Come to think of it, our time here is finite. Life on Earth is so small, and so precious, that we can’t even begin to think about this place without us. Yes, I said it. We have a hard time self-realizing the fact that we will not be here at some point. The majority of the population goes on living their lives in such a way where living in the moment is all that matters. The future is a mere concept only thought of when you, well…reach it. This is all certainly true, to a point.
The reality is such. Conversations about how you want to receive care during end of life should be discussed, and discussed often. It is a process. You can live moment to moment, but let some of those moments involve conversations with your loved ones about how you want your aging process to look.
The conversation about long-term care should be an on-going family discussion.

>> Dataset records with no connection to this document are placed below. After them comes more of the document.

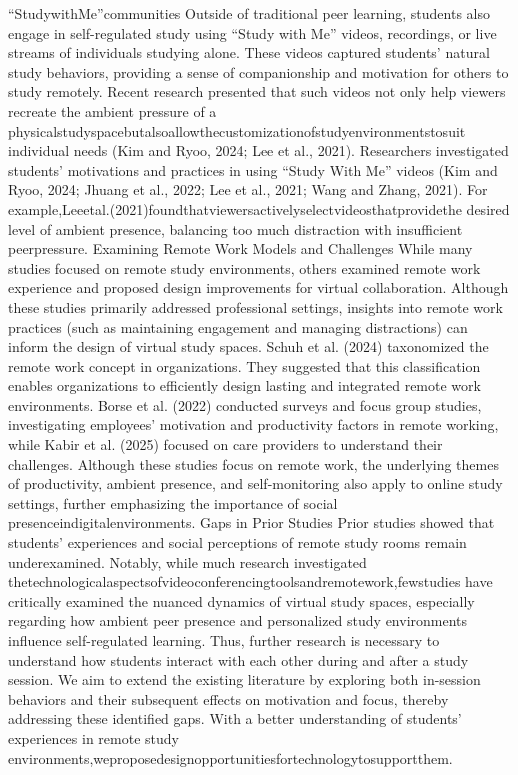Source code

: \documentclass[12pt]{ctexart}
\begin{document}
“StudywithMe”communities
Outside of traditional peer learning, students also engage in self-regulated study
using “Study with Me” videos, recordings, or live streams of individuals studying
alone. These videos captured students’ natural study behaviors, providing a sense
of companionship and motivation for others to study remotely. Recent research
presented that such videos not only help viewers recreate the ambient pressure of a
physicalstudyspacebutalsoallowthecustomizationofstudyenvironmentstosuit
individual needs (Kim and Ryoo, 2024; Lee et al., 2021). Researchers investigated
students’ motivations and practices in using “Study With Me” videos (Kim and
Ryoo, 2024; Jhuang et al., 2022; Lee et al., 2021; Wang and Zhang, 2021). For
example,Leeetal.(2021)foundthatviewersactivelyselectvideosthatprovidethe
desired level of ambient presence, balancing too much distraction with insufficient
peerpressure.
Examining Remote Work Models and Challenges
While many studies focused on remote study environments, others examined
remote work experience and proposed design improvements for virtual
collaboration. Although these studies primarily addressed professional settings,
insights into remote work practices (such as maintaining engagement and
managing distractions) can inform the design of virtual study spaces. Schuh et al.
(2024) taxonomized the remote work concept in organizations. They suggested
that this classification enables organizations to efficiently design lasting and
integrated remote work environments. Borse et al. (2022) conducted surveys and
focus group studies, investigating employees’ motivation and productivity factors
in remote working, while Kabir et al. (2025) focused on care providers to
understand their challenges. Although these studies focus on remote work, the
underlying themes of productivity, ambient presence, and self-monitoring also
apply to online study settings, further emphasizing the importance of social
presenceindigitalenvironments.
Gaps in Prior Studies
Prior studies showed that students’ experiences and social perceptions of remote
study rooms remain underexamined. Notably, while much research investigated
thetechnologicalaspectsofvideoconferencingtoolsandremotework,fewstudies
have critically examined the nuanced dynamics of virtual study spaces, especially
regarding how ambient peer presence and personalized study environments
influence self-regulated learning. Thus, further research is necessary to understand
how students interact with each other during and after a study session. We aim to
extend the existing literature by exploring both in-session behaviors and their
subsequent effects on motivation and focus, thereby addressing these identified
gaps. With a better understanding of students’ experiences in remote study
environments,weproposedesignopportunitiesfortechnologytosupportthem.
\end{document}
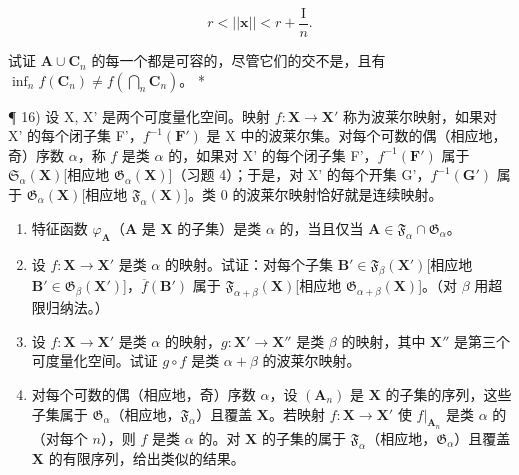 \[
r <   | | \boldsymbol {x} | | <   r + \frac {\mathrm{I}}{n}.
\]

试证 \(\mathbf{A} \cup \mathbf{C}_n\) 的每一个都是可容的，尽管它们的交不是，且有 \(\inf_n f(\mathbf{C}_n) \neq f\left(\bigcap_n \mathbf{C}_n\right)\)。 *

¶ 16) 设 X, X' 是两个可度量化空间。映射 \(f: \mathbf{X} \to \mathbf{X}'\) 称为波莱尔映射，如果对 X' 的每个闭子集 F'，\(f^{-1}(\mathbf{F}')\) 是 X 中的波莱尔集。对每个可数的偶（相应地，奇）序数 \(\alpha\)，称 \(f\) 是类 \(\alpha\) 的，如果对 X' 的每个闭子集 F'，\(f^{-1}(\mathbf{F}')\) 属于 \(\mathfrak{S}_{\alpha}(\mathbf{X})\){[}相应地 \(\mathfrak{G}_{\alpha}(\mathbf{X})\){]}（习题 4）；于是，对 X' 的每个开集 G'，\(f^{-1}(\mathbf{G}')\) 属于 \(\mathfrak{G}_{\alpha}(\mathbf{X})\){[}相应地 \(\mathfrak{F}_{\alpha}(\mathbf{X})\){]}。类 0 的波莱尔映射恰好就是连续映射。

\begin{enumerate}
\def\labelenumi{\alph{enumi})}
\item
  特征函数 \(\varphi_{\mathbf{A}}\)（\(\mathbf{A}\) 是 \(\mathbf{X}\) 的子集）是类 \(\alpha\) 的，当且仅当 \(\mathbf{A} \in \mathfrak{F}_{\alpha} \cap \mathfrak{G}_{\alpha}\)。
\item
  设 \(f: \mathbf{X} \to \mathbf{X}'\) 是类 \(\alpha\) 的映射。试证：对每个子集 \(\mathbf{B}' \in \mathfrak{F}_{\beta}(\mathbf{X}')\){[}相应地 \(\mathbf{B}' \in \mathfrak{G}_{\beta}(\mathbf{X}')\){]}，\(\overline{f}(\mathbf{B}')\) 属于 \(\mathfrak{F}_{\alpha + \beta}(\mathbf{X})\){[}相应地 \(\mathfrak{G}_{\alpha + \beta}(\mathbf{X})\){]}。（对 \(\beta\) 用超限归纳法。）
\item
  设 \(f: \mathbf{X} \to \mathbf{X}'\) 是类 \(\alpha\) 的映射，\(g: \mathbf{X}' \to \mathbf{X}''\) 是类 \(\beta\) 的映射，其中 \(\mathbf{X}''\) 是第三个可度量化空间。试证 \(g \circ f\) 是类 \(\alpha + \beta\) 的波莱尔映射。
\item
  对每个可数的偶（相应地，奇）序数 \(\alpha\)，设 \((\mathbf{A}_n)\) 是 \(\mathbf{X}\) 的子集的序列，这些子集属于 \(\mathfrak{G}_{\alpha}\)（相应地，\(\mathfrak{F}_{\alpha}\)）且覆盖 \(\mathbf{X}\)。若映射 \(f: \mathbf{X} \to \mathbf{X}'\) 使 \(f|_{\mathbf{A}_n}\) 是类 \(\alpha\) 的（对每个 \(n\)），则 \(f\) 是类 \(\alpha\) 的。对 \(\mathbf{X}\) 的子集的属于 \(\mathfrak{F}_{\alpha}\)（相应地，\(\mathfrak{G}_{\alpha}\)）且覆盖 \(\mathbf{X}\) 的有限序列，给出类似的结果。
\end{enumerate}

Everyone should be on the same page with our wishes. They are your wishes. Here are a few things you can think about before beginning the long-term care discussion:
- Schedule the conversation on a day or at a time and place where everyone involved can actively participate.
- Begin the discussion addressing the senior’s wishes.
- Offer minimal interruption or narration.
- Write down questions to ask after the senior has addressed sensitive topics.
- Discuss in-home or instructional placement expectations.
- Discuss potential caregiving needs and expectations.
The butterfly effect of aging is a real thing. What we do in our younger days, at any age, can have an effect on our health as we stack decades behind us. Many people like to say I should have done this, or I should have said that. Others have an imperial mindset, where no regrets exist, and their lives played out exactly as they’d imagined. That is until they have a catastrophic health event and find themselves out of the conversation completely. Make your voice known now so you won’t need to worry about the time when you may not be able to speak.
The certainties of the statistics mentioned above foreshadow some realities on the horizon for the aging population. In as much, we know 65 is not necessarily when people are packing up their desks and retiring. People are now working well into their 70’s and some into their 80’s. In some cases, seniors find it more beneficial to put off retirement financially in the long run. Unfortunately, in many underserved communities, there is no choice but to continue working. In turn, health care costs will continue to rise and any retirement pensions will wear thin. Now is the time to consider later.